> **TASK REQUIREMENTS**
Line by line, please look for the word "teleoperation" in the following records, then copy each line you find it in.

> **GIVEN ENTRIES**

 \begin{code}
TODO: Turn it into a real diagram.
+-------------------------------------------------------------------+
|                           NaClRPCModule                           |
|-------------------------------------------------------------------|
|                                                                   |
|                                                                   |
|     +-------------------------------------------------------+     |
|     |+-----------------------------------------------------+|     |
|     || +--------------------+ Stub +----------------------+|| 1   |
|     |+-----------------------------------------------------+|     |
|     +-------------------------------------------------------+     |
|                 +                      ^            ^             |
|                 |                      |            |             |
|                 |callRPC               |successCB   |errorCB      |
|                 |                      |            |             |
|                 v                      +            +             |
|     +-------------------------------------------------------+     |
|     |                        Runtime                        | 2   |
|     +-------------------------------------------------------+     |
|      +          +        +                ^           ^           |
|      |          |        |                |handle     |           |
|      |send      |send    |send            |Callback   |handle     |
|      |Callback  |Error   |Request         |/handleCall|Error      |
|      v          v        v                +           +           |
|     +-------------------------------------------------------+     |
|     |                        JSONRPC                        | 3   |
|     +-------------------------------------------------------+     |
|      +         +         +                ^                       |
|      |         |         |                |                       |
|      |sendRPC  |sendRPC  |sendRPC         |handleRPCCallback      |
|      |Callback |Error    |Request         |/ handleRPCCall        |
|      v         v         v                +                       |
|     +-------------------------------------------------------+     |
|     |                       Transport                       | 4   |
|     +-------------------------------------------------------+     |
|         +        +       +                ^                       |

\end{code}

...

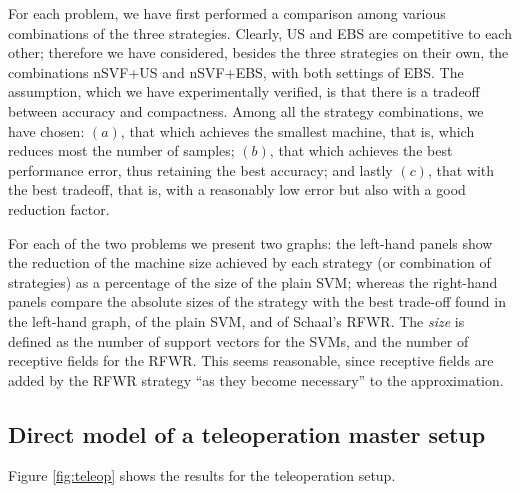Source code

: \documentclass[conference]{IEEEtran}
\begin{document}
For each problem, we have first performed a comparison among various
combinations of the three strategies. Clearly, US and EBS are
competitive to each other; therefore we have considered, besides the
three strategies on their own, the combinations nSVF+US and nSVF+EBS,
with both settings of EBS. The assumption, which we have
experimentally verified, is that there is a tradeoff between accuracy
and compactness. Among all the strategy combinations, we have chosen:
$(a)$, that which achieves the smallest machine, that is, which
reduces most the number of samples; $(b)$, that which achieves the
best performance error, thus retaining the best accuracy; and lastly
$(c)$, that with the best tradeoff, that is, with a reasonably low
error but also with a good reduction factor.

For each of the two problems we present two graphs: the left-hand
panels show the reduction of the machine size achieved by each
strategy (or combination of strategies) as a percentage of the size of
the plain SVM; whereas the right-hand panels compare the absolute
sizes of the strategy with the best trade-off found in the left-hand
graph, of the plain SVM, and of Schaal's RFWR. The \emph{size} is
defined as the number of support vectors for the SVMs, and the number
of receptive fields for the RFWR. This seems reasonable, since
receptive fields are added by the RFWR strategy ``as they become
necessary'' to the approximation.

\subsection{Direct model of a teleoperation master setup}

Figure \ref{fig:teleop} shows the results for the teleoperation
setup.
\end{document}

> **SOLUTION FOR THIS TASK**
\subsection{Direct model of a teleoperation master setup}
Figure \ref{fig:teleop} shows the results for the teleoperation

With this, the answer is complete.